真昼の決闘

●160 真昼の決闘 1952

 ガンマン3人が揃い街へ向かう。その頃街の判事裁判所では保安官ケインと妻エイミーの結婚式が行われていた。ガンマンはベン、ピアス、コルピーの3人だった。街の人々は騒つく。3人は駅へ向かい、12時到着の列車を待つ。

 式を終えたケインは保安官のバッジを返す儀式を行う。彼は保安官を辞めエイミーと仕事をする予定だった。そこへ電報が来る。ヘンリーミラーが恩赦となったとの知らせだった。駅員は仲間の3人がヘンリーが12時の列車で戻って来るのを待っていると告げる。ミラーはケインが逮捕したため、彼に復讐しに来るはず。街の人々はケインに妻と街を出ることを勧め、二人は馬車で街を後にする。

 ケインはしばらく行くが、街に戻る決意をし街に戻り、保安官バッジをつける。エイミーは一緒に逃げることを提案するがケインは受け入れない。それならば自分は12時の列車で街を去ると言い出て行く。

 判事が事務所へ来て荷物をまとめ始める。彼もミラーが戻って来ることを聞いて街から逃げるつもりだった。

 保安官補のハービーがケインの元にやって来る。彼は自分を保安官に任命して欲しいと頼むが、ケインは断る。もともと自分がケインの後釜になるつもりだったハービーは理由を聞くが、ケインは答えない。ハービーは今自分がヘレンと付き合っているからだろうと邪推する。ハービーは後任に自分を推すように口添えすればここに残ると話すが、ケインは断る。ハービーから話を聞いたヘレンはハービーを追い出し、自分の店を売り街を出て行く決意をする。

 ケインの元に事情を聞いたハーブがやってきて助手になると言い、他の仲間を集めると話す。ケインはホテルにいるヘレンの元へ行き、ミラーが戻って来ることを告げ去って行く。ヘレンはミラーの昔の恋人だった。ホテルのロビーにいたエイミーはフロントにヘレンの話を聞く。フロントの男はミラーがいた頃は街が賑わっていたが、ケインがきて変わったからケインは嫌いだと話す。

 ケインは街の酒場やサムの家に行き仲間を募るが誰も賛同してくれなかった。そして教会のミサの場に行き仲間を募る。
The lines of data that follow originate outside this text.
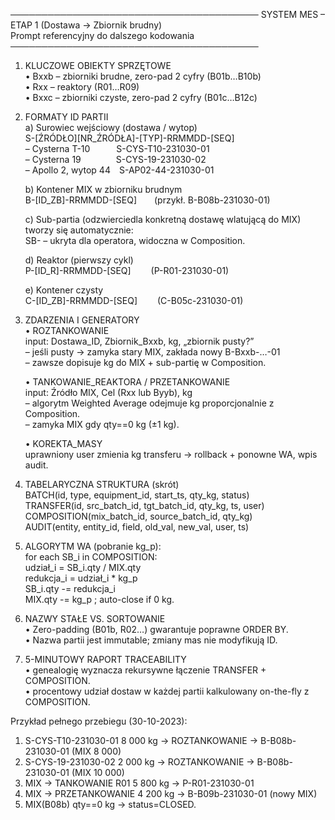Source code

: ────────────────────────────────────────
SYSTEM MES – ETAP 1  (Dostawa → Zbiornik brudny)  
Prompt referencyjny do dalszego kodowania
────────────────────────────────────────

1. KLUCZOWE OBIEKTY SPRZĘTOWE  
   • Bxxb – zbiorniki brudne, zero-pad 2 cyfry (B01b…B10b)  
   • Rxx  – reaktory (R01…R09)  
   • Bxxc – zbiorniki czyste, zero-pad 2 cyfry (B01c…B12c)  

2. FORMATY ID PARTII  
   a) Surowiec wejściowy (dostawa / wytop)  
      S-[ŹRÓDŁO][NR_ŹRÓDŁA]-[TYP]-RRMMDD-[SEQ]  
      – Cysterna T-10   S-CYS-T10-231030-01  
      – Cysterna 19    S-CYS-19-231030-02  
      – Apollo 2, wytop 44 S-AP02-44-231030-01  

   b) Kontener MIX w zbiorniku brudnym  
      B-[ID_ZB]-RRMMDD-[SEQ]  (przykł. B-B08b-231030-01)  

   c) Sub-partia (odzwierciedla konkretną dostawę wlatującą do MIX)  
      tworzy się automatycznie:  
      SB-<autoUUID> – ukryta dla operatora, widoczna w Composition.  

   d) Reaktor (pierwszy cykl)  
      P-[ID_R]-RRMMDD-[SEQ]   (P-R01-231030-01)  

   e) Kontener czysty  
      C-[ID_ZB]-RRMMDD-[SEQ]   (C-B05c-231030-01)  

3. ZDARZENIA I GENERATORY  
   • ROZTANKOWANIE  
     input: Dostawa_ID, Zbiornik_Bxxb, kg, „zbiornik pusty?”  
     – jeśli pusty → zamyka stary MIX, zakłada nowy B-Bxxb-…-01  
     – zawsze dopisuje kg do MIX + sub-partię w Composition.  

   • TANKOWANIE_REAKTORA / PRZETANKOWANIE  
     input: Źródło MIX, Cel (Rxx lub Byyb), kg  
     – algorytm Weighted Average odejmuje kg proporcjonalnie z Composition.  
     – zamyka MIX gdy qty==0 kg (±1 kg).  

   • KOREKTA_MASY  
     uprawniony user zmienia kg transferu → rollback + ponowne WA, wpis audit.  

4. TABELARYCZNA STRUKTURA (skrót)  
   BATCH(id, type, equipment_id, start_ts, qty_kg, status)  
   TRANSFER(id, src_batch_id, tgt_batch_id, qty_kg, ts, user)  
   COMPOSITION(mix_batch_id, source_batch_id, qty_kg)  
   AUDIT(entity, entity_id, field, old_val, new_val, user, ts)  

5. ALGORYTM WA (pobranie kg_p):  
   for each SB_i in COMPOSITION:  
      udział_i = SB_i.qty / MIX.qty  
      redukcja_i = udział_i * kg_p  
      SB_i.qty  -= redukcja_i  
   MIX.qty -= kg_p ; auto-close if 0 kg.  

6. NAZWY STAŁE VS. SORTOWANIE  
   • Zero-padding (B01b, R02…) gwarantuje poprawne ORDER BY.  
   • Nazwa partii jest immutable; zmiany mas nie modyfikują ID.  

7. 5-MINUTOWY RAPORT TRACEABILITY  
   • genealogię wyznacza rekursywne łączenie TRANSFER + COMPOSITION.  
   • procentowy udział dostaw w każdej partii kalkulowany on-the-fly z COMPOSITION.  

Przykład pełnego przebiegu (30-10-2023):  
1) S-CYS-T10-231030-01 8 000 kg → ROZTANKOWANIE → B-B08b-231030-01 (MIX 8 000)  
2) S-CYS-19-231030-02 2 000 kg → ROZTANKOWANIE → B-B08b-231030-01 (MIX 10 000)  
3) MIX → TANKOWANIE R01 5 800 kg → P-R01-231030-01  
4) MIX → PRZETANKOWANIE 4 200 kg → B-B09b-231030-01 (nowy MIX)  
5) MIX(B08b) qty==0 kg → status=CLOSED.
その場にいた人々から様々な意見が出るが、最後に街のまとめ役が、街の発展のためには騒ぎはいらない、ケインが街を出ていってくれれば良いと話す。ケインは元保安官の家に行き、話をするがそこでも同じ話をされる。

 エイミーはヘレンの部屋を訪ね話をする。ヘレンからはなぜケインを見捨てるのかと言われ、親兄弟が殺され、そのために改宗をしたと話す。
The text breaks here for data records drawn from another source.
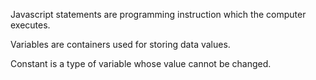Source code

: Javascript statements are programming instruction which the computer executes.

Variables are containers used for storing data values.

Constant is a type of variable whose value cannot be changed.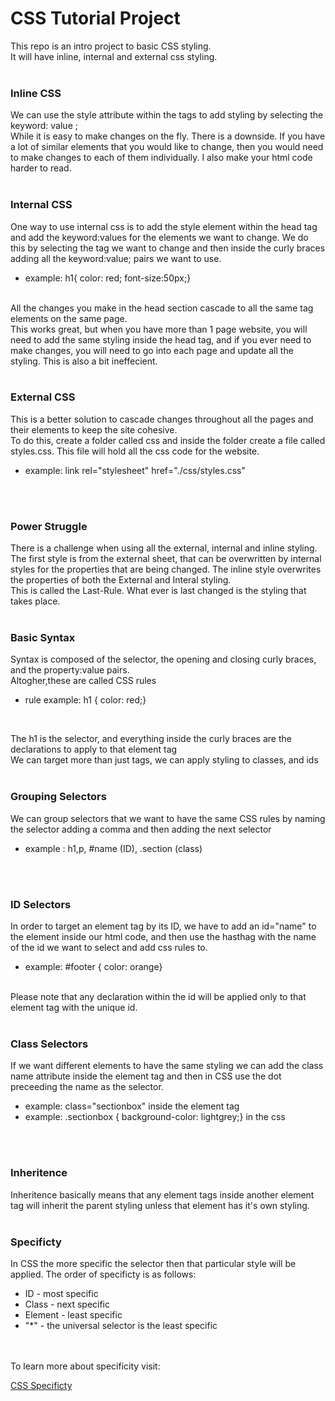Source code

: # CSS Tutorial Project

This repo is an intro project to basic CSS styling.<br/>
It will have inline, internal and external css styling.
<br/>
<br/>

### Inline CSS
We can use the style attribute within the tags to add styling by selecting the keyword: value ;
<br/>
While it is easy to make changes on the fly. There is a downside. If you have a lot of similar elements that you would like to change, then you would need to make changes to each of them individually. I also make your html code harder to read.
<br/>
<br/>

### Internal CSS
One way to use internal css is to add the style element within the head tag and add the keyword:values for the elements we want to change. We do this by selecting the tag we want to change and then inside the curly braces adding all the keyword:value; pairs we want to use.
<br />
* example: h1{ color: red; font-size:50px;}
<br/>
All the changes you make in the head section cascade to all the same tag elements on the same page.
<br/>
This works great, but when you have more than 1 page website, you will need to add the same styling inside the head tag, and if you ever need to make changes, you will need to go into each page and update all the styling. This is also a bit ineffecient.
<br/>
<br/>

### External CSS
This is a better solution to cascade changes throughout all the pages and their elements to keep the site cohesive. 
<br/>
To do this, create a folder called css and inside the folder create a file called styles.css. This file will hold all the css code for the website.
<br/>

* example: link rel="stylesheet" href="./css/styles.css"
<br/>
<br/>

### Power Struggle
There is a challenge when using all the external, internal and inline styling. 
<br/>
The first style is from the external sheet, that can be overwritten by internal styles for the properties that are being changed. The inline style overwrites the properties of both the External and Interal styling. 
<br/>
This is called the Last-Rule. What ever is last changed is the styling that takes place.
<br/>
<br/>

### Basic Syntax
Syntax is composed of the selector, the opening and closing curly braces, and the property:value pairs.<br/>
Altogher,these are called CSS rules
* rule example: h1 { color: red;}
<br/>

The h1 is the selector, and everything inside the curly braces are the declarations to apply to that element tag
<br>
We can target more than just tags, we can apply styling to classes, and ids
<br/>
<br/>

### Grouping Selectors
We can group selectors that we want to have the same CSS rules by naming the selector adding a comma and then adding the next selector <br/>

* example :  h1,p, #name (ID), .section (class)

<br/>
<br/>

### ID Selectors
In order to target an element tag by its ID, we have to add an id="name" to the element inside our html code, and then use the hasthag with the name of the id we want to select and add css rules to.

* example: #footer { color: orange}

<br/>
Please note that any declaration within the id will be applied only to that element tag with the unique id. 
<br/>
<br/>

### Class Selectors
If we want different elements to have the same styling we can add the class name attribute inside the element tag and then in CSS use the dot preceeding the name as the selector.
<br/>

* example: class="sectionbox" inside the element tag
* example: .sectionbox { background-color: lightgrey;} in the css

<br/>
<br/>

### Inheritence
Inheritence basically means that any element tags inside another element tag will inherit the parent styling unless that element has it's own styling.
<br/>
<br/>

### Specificty
In CSS the more specific the selector then that particular style will be applied. The order of specificty is as follows:
<br/>

* ID - most specific
* Class - next specific
* Element - least specific
* "*" - the universal selector is the least specific

<br/>
<br/>
To learn more about specificity visit:
<br/>

[CSS Specificty](https://www.w3schools.com/css/css_specificity.asp) 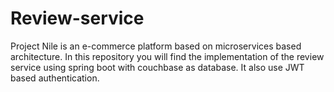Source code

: # Review-service
Project Nile is an e-commerce platform based on microservices based architecture. In this repository you will find the implementation of the review service using spring boot with couchbase as database. It also use JWT based authentication.
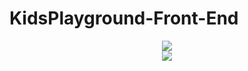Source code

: # KidsPlayground-Front-End

<div align="center">

<img src="https://user-images.githubusercontent.com/73642253/118354126-34b35800-b572-11eb-9ce2-4a1e217dad89.png" />

</div>

<div align="center">

<img src="https://user-images.githubusercontent.com/73642253/118354124-33822b00-b572-11eb-82ce-f0a3defe01ce.png" />

</div>
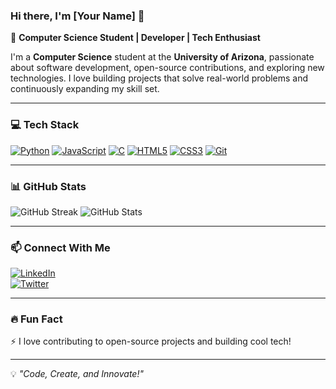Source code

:### Hi there, I'm [Your Name] 👋

🚀 **Computer Science Student | Developer | Tech Enthusiast**

I'm a **Computer Science** student at the **University of Arizona**, passionate about software development, open-source contributions, and exploring new technologies. I love building projects that solve real-world problems and continuously expanding my skill set. 

---

### 💻 Tech Stack
[![Python](https://img.shields.io/badge/-Python-3776AB?style=flat-square&logo=python&logoColor=white)](https://www.python.org/)
[![JavaScript](https://img.shields.io/badge/-JavaScript-F7DF1E?style=flat-square&logo=javascript&logoColor=black)](https://developer.mozilla.org/en-US/docs/Web/JavaScript)
[![C](https://img.shields.io/badge/-C-00599C?style=flat-square&logo=c&logoColor=white)](https://devdocs.io/c/)
[![HTML5](https://img.shields.io/badge/-HTML5-E34F26?style=flat-square&logo=html5&logoColor=white)](https://developer.mozilla.org/en-US/docs/Web/HTML)
[![CSS3](https://img.shields.io/badge/-CSS3-1572B6?style=flat-square&logo=css3&logoColor=white)](https://developer.mozilla.org/en-US/docs/Web/CSS)
[![Git](https://img.shields.io/badge/-Git-F05032?style=flat-square&logo=git&logoColor=white)](https://git-scm.com/)

---

### 📊 GitHub Stats
![GitHub Streak](https://github-readme-streak-stats.herokuapp.com/?user=your-github-username&theme=radical&hide_border=true)
![GitHub Stats](https://github-readme-stats.vercel.app/api?username=your-github-username&show_icons=true&theme=radical&hide_border=true)

---

### 📫 Connect With Me
[![LinkedIn](https://img.shields.io/badge/-LinkedIn-0077B5?style=flat-square&logo=linkedin&logoColor=white)](https://www.linkedin.com/in/arnav-shreshth-520a24s86)  
[![Twitter](https://img.shields.io/badge/-Twitter-1DA1F2?style=flat-square&logo=twitter&logoColor=white)](https://x.com/Arnisal21)  

---

### 🔥 Fun Fact
⚡ I love contributing to open-source projects and building cool tech!

---

💡 _"Code, Create, and Innovate!"_
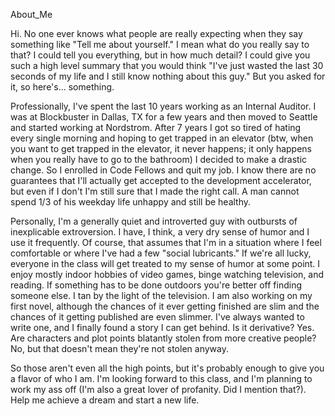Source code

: About_Me

Hi. No one ever knows what people are really expecting when they say something like "Tell me about yourself." I mean what do you really say to that? I could tell you everything, but in how much detail? I could give you such a high level summary that you would think "I've just wasted the last 30 seconds of my life and I still know nothing about this guy." But you asked for it, so here's... something.

Professionally, I've spent the last 10 years working as an Internal Auditor. I was at Blockbuster in Dallas, TX for a few years and then moved to Seattle and started working at Nordstrom. After 7 years I got so tired of hating every single morning and hoping to get trapped in an elevator (btw, when you want to get trapped in the elevator, it never happens; it only happens when you really have to go to the bathroom) I decided to make a drastic change. So I enrolled in Code Fellows and quit my job. I know there are no guarantees that I'll actually get accepted to the development accelerator, but even if I don't I'm still sure that I made the right call. A man cannot spend 1/3 of his weekday life unhappy and still be healthy.

Personally, I'm a generally quiet and introverted guy with outbursts of inexplicable extroversion. I have, I think, a very dry sense of humor and I use it frequently. Of course, that assumes that I'm in a situation where I feel comfortable or where I've had a few "social lubricants." If we're all lucky, everyone in the class will get treated to my sense of humor at some point. I enjoy mostly indoor hobbies of video games, binge watching television, and reading. If something has to be done outdoors you're better off finding someone else. I tan by the light of the television. I am also working on my first novel, although the chances of it ever getting finished are slim and the chances of it getting published are even slimmer. I've always wanted to write one, and I finally found a story I can get behind. Is it derivative? Yes. Are characters and plot points blatantly stolen from more creative people? No, but that doesn't mean they're not stolen anyway.

So those aren't even all the high points, but it's probably enough to give you a flavor of who I am. I'm looking forward to this class, and I'm planning to work my ass off (I'm also a great lover of profanity. Did I mention that?). Help me achieve a dream and start a new life.
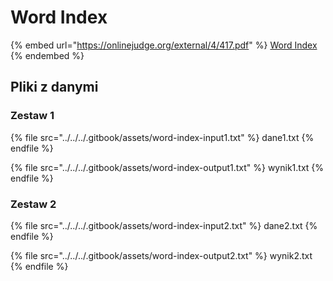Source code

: # Word Index

{% embed url="https://onlinejudge.org/external/4/417.pdf" %}
[Word Index](http://onlinejudge.org/index.php?option=com_onlinejudge&Itemid=8&category=24&page=show_problem&problem=358)
{% endembed %}

## Pliki z danymi

### Zestaw 1

{% file src="../../../.gitbook/assets/word-index-input1.txt" %}
dane1.txt
{% endfile %}

{% file src="../../../.gitbook/assets/word-index-output1.txt" %}
wynik1.txt
{% endfile %}

### Zestaw 2

{% file src="../../../.gitbook/assets/word-index-input2.txt" %}
dane2.txt
{% endfile %}

{% file src="../../../.gitbook/assets/word-index-output2.txt" %}
wynik2.txt
{% endfile %}
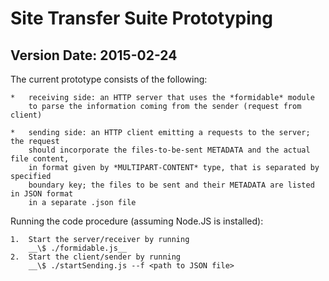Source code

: Site Transfer Suite Prototyping
===============================

Version Date: 2015-02-24
------------------------

The current prototype consists of the following:

	*	receiving side: an HTTP server that uses the *formidable* module
		to parse the information coming from the sender (request from client)
		
	*	sending side: an HTTP client emitting a requests to the server; the request
		should incorporate the files-to-be-sent METADATA and the actual file content,
		in format given by *MULTIPART-CONTENT* type, that is separated by specified
		boundary key; the files to be sent and their METADATA are listed in JSON format
		in a separate .json file

Running the code procedure (assuming Node.JS is installed):

	1.	Start the server/receiver by running
		__\$ ./formidable.js__
	2.	Start the client/sender by running
		__\$ ./startSending.js --f <path to JSON file>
 ケインは馬小屋に行く。そこにハービーが現れ早く街を出て行くように言う。しかしケインは気の迷いだったと話し、街を出るのをやめる。そんな彼にハービーは襲い掛かり二人は殴り合いになる。なんとかケインはハービーを倒す。

 ケインは事務所に戻るとハーブがいたが、彼も仲間が集まらなかったことを聞くと去っていった。ケインは遺書を書く。エイミーとヘレンは馬車に乗り駅に向かう。

 そして街の皆が静かに見守る中、12時となり列車が到着、ミラーと仲間の3人が街へやって来る…

 

 随分と昔に一度観た記憶があるが、あまり印象には残っていない。しかし今回赤狩りの頃のハリウッド作品だということを知って改めて観ると、見方が随分と変わった。前に見た時も今回も、なぜ街の人々が仲間とならないのかイラつくし、それでも最後の決闘となれば誰かが仲間となり助けに入るのだろうと思って見ていたが、それもないし。

 それが赤狩り時のハリウッドをまさに暗示しているのだとわかると、本当にその頃虐げられていた映画人たちの苦悩がわかる。孤立無援。正しさと力が相対すると、人は皆力に負けてしまうのか、と思う。

 映画としては1時間半ほどの短さで、地味な作品。しかし実は劇中の時間もほぼ1時間半ほどの物語であることは目新しいのではないか。また映画冒頭から幾度となく画面に現れる、列車を待つ地平線までの線路も、いつか必ず現れる恐怖を示していてとても効果的だったと思う。

 しかし昼下がりの情事のあとで本作品を見ると、ゲーリークーパーの役柄の差がありすぎて…。